Onboarding audit: cut 'time to first dstack app' from ~22 steps to a single script

## The problem

If you have a TDX host and want to run your first dstack app, the README says "deploy your own" and links to the deployment guide. Following that guide end-to-end takes around **22 ordered steps across two repos** before a `docker-compose.yaml` is reachable in a browser.

The first time I walked through it I had:

- Three terminals open (vmm, auth-simple, log tail)
- One browser tab on the KMS bootstrap page
- One text editor on `auth-config.json` that I edited four separate times
- A Cloudflare API token I had to provision because the gateway needs DNS-01 ACME
- A domain I had to own because the gateway URL pattern is `<id>-<port>.gateway.<your-domain>`

We can do better. This issue is about figuring out how.

## What's painful, concretely

A few moments where I sat there and thought "this should not be a step":

**The chicken-and-egg dance with the KMS allowlist.** On a fresh `auth-config.json`, `kms.mrAggregated` is empty, and `auth-simple` denies all KMS boots against an empty allowlist — but you can't know the value until the KMS CVM has booted. So the documented procedure is: deploy the KMS, watch bootstrap fail, call `Onboard.GetAttestationInfo` to read the hash, paste it into `auth-config.json`, retry. For a single-node KMS this gate is near-circular — it's the operator's KMS proving its own measurement to an allowlist the same operator just wrote — and removing it is a config default, not a hard problem (see the KMS section below).

**The "exit 1, edit the .env, run me again" pattern.** Three different scripts do this: `kms/dstack-app/deploy-simple.sh`, `gateway/dstack-app/deploy-to-vmm.sh`, `gateway/dstack-app/bootstrap-cluster.sh`. On the happy path that's three re-invocations just to get past prompts that could have been CLI flags or interactive prompts.

**Copy-paste a hash, then type `y`.** When you deploy the gateway, the script prints a compose hash, asks `Continue? [y/N]`, and the right answer is *not yet* — you're supposed to put the hash in `auth-config.json` first, then come back and type `y`. Same dance again when you deploy your first app. The script knows the hash. The auth file is on the same disk. It could just write it.

**Three terminals, no systemd.** vmm, auth-simple, and the log tail all run as foreground processes. There's no installed service, no `systemctl status`, no `journalctl`. Restarts after config edits are manual. Lifecycle is the operator's problem.

**Domain required everywhere.** The KMS bootstrap UI has a required "domain" text input.
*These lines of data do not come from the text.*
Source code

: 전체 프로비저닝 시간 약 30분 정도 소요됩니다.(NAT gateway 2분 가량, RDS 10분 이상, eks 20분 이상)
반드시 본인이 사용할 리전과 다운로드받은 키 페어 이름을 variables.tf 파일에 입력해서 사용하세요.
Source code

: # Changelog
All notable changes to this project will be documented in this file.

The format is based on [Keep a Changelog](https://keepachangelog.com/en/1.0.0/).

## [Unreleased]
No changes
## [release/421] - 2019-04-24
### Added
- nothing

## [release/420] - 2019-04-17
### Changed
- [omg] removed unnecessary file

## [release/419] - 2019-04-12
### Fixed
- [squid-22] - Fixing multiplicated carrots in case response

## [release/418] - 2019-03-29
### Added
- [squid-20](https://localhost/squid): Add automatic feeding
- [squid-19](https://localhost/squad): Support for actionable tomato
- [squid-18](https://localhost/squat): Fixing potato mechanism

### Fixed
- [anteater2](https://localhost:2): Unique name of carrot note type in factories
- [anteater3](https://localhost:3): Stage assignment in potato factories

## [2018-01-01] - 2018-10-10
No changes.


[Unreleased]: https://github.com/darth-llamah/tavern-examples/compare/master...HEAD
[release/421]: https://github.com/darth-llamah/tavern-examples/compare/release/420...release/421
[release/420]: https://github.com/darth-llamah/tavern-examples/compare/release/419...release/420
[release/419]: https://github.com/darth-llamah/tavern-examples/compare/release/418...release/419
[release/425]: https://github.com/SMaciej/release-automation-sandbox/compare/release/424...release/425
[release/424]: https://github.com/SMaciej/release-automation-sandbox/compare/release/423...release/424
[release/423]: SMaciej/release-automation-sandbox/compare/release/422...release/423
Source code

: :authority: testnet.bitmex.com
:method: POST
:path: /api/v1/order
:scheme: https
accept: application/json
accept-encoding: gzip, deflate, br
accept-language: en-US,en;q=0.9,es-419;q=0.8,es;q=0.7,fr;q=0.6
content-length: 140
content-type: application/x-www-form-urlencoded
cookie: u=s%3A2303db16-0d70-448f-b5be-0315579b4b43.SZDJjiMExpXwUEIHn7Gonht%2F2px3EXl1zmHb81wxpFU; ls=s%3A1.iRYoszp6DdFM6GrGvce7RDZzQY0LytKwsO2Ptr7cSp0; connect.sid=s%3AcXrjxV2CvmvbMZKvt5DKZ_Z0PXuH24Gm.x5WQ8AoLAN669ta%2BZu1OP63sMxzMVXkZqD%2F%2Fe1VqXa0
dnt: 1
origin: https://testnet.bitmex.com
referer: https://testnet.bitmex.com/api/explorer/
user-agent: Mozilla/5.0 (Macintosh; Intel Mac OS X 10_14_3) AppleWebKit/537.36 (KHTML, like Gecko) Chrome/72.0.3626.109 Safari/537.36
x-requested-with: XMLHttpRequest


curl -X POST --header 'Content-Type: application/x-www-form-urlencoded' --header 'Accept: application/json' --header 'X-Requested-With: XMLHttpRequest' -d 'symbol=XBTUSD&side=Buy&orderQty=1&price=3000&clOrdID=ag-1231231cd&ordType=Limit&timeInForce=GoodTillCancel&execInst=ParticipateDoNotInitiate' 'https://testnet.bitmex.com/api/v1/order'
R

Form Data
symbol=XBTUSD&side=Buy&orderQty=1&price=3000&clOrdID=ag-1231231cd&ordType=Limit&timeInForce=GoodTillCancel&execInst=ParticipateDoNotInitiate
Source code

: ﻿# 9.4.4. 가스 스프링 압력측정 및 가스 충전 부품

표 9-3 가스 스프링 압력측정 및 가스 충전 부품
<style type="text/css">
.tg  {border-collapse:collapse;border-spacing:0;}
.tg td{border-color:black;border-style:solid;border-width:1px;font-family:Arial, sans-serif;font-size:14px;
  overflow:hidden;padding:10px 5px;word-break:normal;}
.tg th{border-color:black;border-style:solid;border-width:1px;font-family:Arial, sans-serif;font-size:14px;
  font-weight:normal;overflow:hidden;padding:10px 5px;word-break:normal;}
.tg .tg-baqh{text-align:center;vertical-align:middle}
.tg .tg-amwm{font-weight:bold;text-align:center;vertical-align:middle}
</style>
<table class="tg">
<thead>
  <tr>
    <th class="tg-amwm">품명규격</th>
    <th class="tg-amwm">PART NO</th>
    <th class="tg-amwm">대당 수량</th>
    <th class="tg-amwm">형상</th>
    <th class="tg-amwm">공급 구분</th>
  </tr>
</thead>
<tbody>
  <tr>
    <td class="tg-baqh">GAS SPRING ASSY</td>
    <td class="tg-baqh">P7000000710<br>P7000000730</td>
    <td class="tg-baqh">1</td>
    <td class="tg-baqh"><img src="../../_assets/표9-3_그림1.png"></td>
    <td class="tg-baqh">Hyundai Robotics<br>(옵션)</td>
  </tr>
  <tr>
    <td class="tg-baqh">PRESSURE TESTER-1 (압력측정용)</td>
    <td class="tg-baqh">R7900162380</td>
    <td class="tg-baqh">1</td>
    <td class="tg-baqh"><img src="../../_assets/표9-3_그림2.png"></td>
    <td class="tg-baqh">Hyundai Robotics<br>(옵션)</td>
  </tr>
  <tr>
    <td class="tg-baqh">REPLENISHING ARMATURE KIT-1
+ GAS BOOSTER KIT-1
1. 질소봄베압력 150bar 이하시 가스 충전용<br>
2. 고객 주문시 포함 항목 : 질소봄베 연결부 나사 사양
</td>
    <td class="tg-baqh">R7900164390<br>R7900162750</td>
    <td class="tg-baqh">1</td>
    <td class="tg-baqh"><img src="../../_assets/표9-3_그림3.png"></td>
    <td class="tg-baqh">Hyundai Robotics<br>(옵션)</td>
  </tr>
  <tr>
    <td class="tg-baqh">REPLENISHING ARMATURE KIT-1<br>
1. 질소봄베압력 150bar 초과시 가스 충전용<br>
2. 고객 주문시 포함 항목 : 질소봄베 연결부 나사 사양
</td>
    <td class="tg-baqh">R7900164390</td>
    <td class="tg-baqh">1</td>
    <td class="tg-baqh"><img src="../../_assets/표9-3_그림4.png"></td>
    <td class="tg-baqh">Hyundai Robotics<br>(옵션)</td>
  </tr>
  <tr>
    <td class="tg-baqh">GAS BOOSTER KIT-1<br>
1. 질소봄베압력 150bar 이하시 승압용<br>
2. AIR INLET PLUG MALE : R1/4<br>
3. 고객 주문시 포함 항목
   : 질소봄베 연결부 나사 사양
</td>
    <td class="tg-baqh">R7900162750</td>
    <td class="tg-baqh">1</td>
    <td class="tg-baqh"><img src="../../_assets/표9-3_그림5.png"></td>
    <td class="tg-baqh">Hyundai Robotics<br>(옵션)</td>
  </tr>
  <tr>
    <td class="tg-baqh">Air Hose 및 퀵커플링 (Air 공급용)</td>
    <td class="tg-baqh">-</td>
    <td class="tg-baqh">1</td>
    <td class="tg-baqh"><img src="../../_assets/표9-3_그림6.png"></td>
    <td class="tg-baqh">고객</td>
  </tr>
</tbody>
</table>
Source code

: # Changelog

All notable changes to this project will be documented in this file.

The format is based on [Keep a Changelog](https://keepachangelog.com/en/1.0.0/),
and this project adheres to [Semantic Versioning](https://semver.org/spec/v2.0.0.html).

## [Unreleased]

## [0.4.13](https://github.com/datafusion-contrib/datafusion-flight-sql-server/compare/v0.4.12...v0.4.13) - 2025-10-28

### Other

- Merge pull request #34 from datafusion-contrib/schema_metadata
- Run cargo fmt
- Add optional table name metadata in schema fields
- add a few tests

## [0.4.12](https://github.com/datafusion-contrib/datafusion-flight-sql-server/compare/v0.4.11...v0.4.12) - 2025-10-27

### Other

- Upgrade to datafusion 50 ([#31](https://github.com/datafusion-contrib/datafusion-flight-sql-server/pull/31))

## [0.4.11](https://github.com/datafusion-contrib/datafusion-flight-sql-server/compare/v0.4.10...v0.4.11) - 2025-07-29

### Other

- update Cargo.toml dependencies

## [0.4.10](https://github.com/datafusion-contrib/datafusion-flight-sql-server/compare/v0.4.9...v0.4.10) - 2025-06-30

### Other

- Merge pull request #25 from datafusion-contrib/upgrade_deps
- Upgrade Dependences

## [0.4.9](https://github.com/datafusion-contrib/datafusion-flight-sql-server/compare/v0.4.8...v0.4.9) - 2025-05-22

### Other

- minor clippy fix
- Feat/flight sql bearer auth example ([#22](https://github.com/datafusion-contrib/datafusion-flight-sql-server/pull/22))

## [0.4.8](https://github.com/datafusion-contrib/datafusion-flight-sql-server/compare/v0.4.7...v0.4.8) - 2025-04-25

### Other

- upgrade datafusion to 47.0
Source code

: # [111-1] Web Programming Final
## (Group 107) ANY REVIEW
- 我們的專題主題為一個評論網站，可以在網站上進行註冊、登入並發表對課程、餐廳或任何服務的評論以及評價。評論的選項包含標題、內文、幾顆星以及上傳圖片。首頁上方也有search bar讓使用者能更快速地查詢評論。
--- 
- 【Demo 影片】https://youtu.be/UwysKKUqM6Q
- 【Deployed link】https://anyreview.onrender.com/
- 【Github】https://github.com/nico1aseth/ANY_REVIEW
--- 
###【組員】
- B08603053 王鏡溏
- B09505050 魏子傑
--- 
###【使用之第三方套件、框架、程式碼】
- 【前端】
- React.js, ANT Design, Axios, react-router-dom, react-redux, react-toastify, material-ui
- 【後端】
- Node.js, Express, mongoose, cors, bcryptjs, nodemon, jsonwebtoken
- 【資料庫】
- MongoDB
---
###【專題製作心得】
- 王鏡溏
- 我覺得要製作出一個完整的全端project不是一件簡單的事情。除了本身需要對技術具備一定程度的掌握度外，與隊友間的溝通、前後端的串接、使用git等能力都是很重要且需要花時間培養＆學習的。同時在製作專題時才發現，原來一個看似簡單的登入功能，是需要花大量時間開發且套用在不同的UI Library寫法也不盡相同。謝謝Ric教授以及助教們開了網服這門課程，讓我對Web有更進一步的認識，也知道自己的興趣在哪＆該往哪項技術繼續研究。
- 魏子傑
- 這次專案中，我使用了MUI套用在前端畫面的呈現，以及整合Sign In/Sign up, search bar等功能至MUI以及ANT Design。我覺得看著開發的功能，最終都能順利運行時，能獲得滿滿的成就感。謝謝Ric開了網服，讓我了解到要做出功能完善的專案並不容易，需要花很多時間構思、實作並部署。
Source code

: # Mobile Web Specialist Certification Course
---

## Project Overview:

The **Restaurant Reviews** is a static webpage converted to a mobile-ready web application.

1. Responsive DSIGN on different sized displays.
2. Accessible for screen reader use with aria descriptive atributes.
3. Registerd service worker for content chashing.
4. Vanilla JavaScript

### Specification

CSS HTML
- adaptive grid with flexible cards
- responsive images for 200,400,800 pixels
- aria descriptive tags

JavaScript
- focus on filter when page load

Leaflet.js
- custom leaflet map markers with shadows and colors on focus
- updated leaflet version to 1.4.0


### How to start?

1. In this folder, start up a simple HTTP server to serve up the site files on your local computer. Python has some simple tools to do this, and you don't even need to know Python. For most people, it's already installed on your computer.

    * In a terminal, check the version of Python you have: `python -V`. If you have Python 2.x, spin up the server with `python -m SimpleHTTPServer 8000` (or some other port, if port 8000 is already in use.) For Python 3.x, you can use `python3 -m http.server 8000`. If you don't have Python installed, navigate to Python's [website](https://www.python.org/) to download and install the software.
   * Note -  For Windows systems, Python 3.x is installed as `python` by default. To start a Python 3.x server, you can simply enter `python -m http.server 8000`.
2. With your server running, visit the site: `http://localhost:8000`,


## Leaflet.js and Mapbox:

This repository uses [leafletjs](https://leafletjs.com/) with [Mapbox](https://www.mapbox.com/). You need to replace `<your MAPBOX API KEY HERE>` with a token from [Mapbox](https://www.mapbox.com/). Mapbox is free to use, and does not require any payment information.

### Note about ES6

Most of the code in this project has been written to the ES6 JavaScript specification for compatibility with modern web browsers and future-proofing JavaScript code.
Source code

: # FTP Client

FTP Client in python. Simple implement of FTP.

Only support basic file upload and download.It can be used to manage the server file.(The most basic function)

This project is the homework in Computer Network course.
The gateway needs a real DNS-resolvable wildcard and a Cloudflare token. The app URL pattern bakes the gateway domain in. The only escape hatch today is `--port tcp:0.0.0.0:HOST:CTR`, which works but skips the gateway entirely, gives you plain HTTP, and isn't called out as a real path.

**Restart vmm to pick up new URLs.** `vmm.toml` has `kms_urls` and `gateway_urls`, both read at startup. So the order is: start vmm → deploy KMS → edit vmm.toml → restart vmm → deploy gateway → edit vmm.toml → restart vmm.

**Two repos.** `meta-dstack` owns the host-side build config and the OS image. `dstack` owns the services. For a hoster running a single TDX box, both repos are needed and the cross-references (`build.sh hostcfg`, `digest.txt`, `build-config.sh`) are easy to lose track of.

## What "good" could look like

Two tiers. **Tier 1 gets you to a running app with no domain and no gateway.** Tier 2 adds managed HTTPS + routing as a deliberate, separate step for people who want it.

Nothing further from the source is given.